In the viral video circulating online since Thursday afternoon, members of the Maasai community are seen keeping a vigil in what has been interpreted as an effort to block the government’s convoy from accessing land that critics claimed authorities wanted to make a conservation area by evicting its native people.

But Prime Minister Kassim Majaliwa denied that to be the case, telling the parliament that the exercise aimed at erecting beacons in a multiple-use land so that human and livestock activities do not interfere with the wildebeest migration, wild animals’ reproduction and a source of water.

“[The video] is just a part of a strategy to construct a negative image about Tanzania,” Mr Majaliwa informed lawmakers dismissively. “There was not any fight. No police officer went to the village to threaten the villagers in any way.”

It was reported on Thursday that police were spotted in Wasso town in Loliondo division of Ngorongoro district, setting up a camp in the Oloosek area of Ololosokwan and in Sanjan sub-village of Malambo to enforce the erection of beacons to demarcate 1,500 km2 of village land that authorities want to be turned into a protected area.
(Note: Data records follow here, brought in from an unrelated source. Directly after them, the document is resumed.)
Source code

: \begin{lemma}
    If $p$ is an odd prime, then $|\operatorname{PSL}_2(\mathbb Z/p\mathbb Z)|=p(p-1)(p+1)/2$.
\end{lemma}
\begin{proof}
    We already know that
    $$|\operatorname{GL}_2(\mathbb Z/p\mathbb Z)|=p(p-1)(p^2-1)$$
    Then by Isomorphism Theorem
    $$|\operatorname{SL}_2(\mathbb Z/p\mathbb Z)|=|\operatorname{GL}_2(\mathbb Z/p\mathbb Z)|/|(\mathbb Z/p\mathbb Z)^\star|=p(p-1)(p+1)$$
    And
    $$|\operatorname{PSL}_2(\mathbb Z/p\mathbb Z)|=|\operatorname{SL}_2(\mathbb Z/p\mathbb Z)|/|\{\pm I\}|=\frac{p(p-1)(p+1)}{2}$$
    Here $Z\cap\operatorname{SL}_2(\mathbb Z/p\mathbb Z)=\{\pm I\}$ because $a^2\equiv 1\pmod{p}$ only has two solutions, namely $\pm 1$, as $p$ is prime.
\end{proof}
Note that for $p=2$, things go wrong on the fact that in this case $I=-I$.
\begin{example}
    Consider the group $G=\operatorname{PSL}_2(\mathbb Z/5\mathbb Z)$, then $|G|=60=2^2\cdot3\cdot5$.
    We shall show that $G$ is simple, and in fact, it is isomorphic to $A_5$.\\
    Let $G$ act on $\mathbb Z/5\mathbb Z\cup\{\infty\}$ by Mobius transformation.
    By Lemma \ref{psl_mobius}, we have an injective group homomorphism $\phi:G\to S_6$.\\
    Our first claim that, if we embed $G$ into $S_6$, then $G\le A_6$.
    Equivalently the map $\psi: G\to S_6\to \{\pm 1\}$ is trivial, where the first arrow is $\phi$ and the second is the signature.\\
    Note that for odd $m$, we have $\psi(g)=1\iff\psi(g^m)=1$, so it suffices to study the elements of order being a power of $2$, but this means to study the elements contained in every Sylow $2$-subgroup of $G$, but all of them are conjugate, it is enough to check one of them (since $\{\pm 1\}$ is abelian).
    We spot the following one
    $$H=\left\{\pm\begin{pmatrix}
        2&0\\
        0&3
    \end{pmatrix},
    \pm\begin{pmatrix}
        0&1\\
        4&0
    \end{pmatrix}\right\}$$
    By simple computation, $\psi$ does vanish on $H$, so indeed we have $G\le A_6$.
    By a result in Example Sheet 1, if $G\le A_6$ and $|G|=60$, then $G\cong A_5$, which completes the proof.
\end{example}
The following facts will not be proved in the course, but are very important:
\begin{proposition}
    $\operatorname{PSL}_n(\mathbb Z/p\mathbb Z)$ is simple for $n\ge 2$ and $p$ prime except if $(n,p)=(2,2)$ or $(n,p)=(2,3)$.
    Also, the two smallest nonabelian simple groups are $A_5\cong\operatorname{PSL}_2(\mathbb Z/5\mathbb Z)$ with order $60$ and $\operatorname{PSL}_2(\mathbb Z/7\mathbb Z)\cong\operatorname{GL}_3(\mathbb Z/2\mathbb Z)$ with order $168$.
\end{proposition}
But it was in the Ololosokwan village where native people gathered to protest the unexpected police presence, praying as well as wielding traditional weapons like spears and machetes. Mr Majaliwa, however, said the village is about eight kilometres away from where the beacon erection exercise was to take place.

“While we were passing with vehicles towards the forest, villagers from Ololosokwan, the nearest village among the 14 villages surrounding the area where beacons are to be erected, gathered and made a video to show that there was a fight in the area,” Mr Majaliwa said.

A microcosm of a larger tug-of-war

The latest development is a microcosm of a larger tug-of-war taking place within the Ngorongoro conservation area between the government and the indigenous people of the area.

The former aims at ‘relocating’ the latter to Handeni and Simanjiro, arguing that continued stay there threatens the UNESCO-inscribed World Heritage Site into extinction.

The native people, however, have denied involvement in the destruction of the conversation. They instead blame the reported destruction on the underregulated tourist activities in the conservation area.

This ‘eviction’ threat notwithstanding, Mr Majaliwa, who doubles as Ruangwa MP (Chama cha Mapinduzi – CCM), said Friday that the beacon erection exercise in the area would not enable the eviction of any person native of Loliondo.

“These beacons aimed at showing pastoralists that if they want to water or feed their animals, they should not cross a particular line for that area is being used for wildebeest migration, wild animals reproduction and also serves as a source of water for the Maasai Mara River,” Mr Majaliwa explained.

But Anuradha Mittal, the Executive Director with the U.S.-based conservation think tank Oakland Institute, considers Thursday’s development as a signal that the government is determined to change the status of the Loliondo Game Controlled Area into a Game Reserve.

In a statement, Ms Mittal added that this determination would trigger mass evictions of Maasai living in legally registered villages within the area.

“Despite earlier pauses, the Tanzanian government is blindly moving ahead with plans to remove Maasai pastoralists out of their land to clear the way for trophy hunting,” she noted in a statement. “International mobilization on these developments is imperative to help stop this disastrous and illegal move.”

Tension rises

Despite Mr Majaliwa’s insistence that there is no fighting going on in Loliondo, tragic photos and videos circulated on social media on Friday, showing the Maasai people injured by what is believed to be live bullets.

Some videos showed Maasai people running from what appeared to be the firing of tear gas canisters, all of which have received condemnation from a number of actors, including Survival International, a global movement for tribal people.

Mr Majaliwa said that already the Ngorongoro district commissioner Raymond Mangwala has “summoned” a number of leaders from the Ololosokwan village, including councillors, village chairpersons and customary leaders.

Joseph Oleshangay, an activist, reported that a total of eight ward councillors, two women representatives and a CCM district chairperson were under detention in Ngorongoro.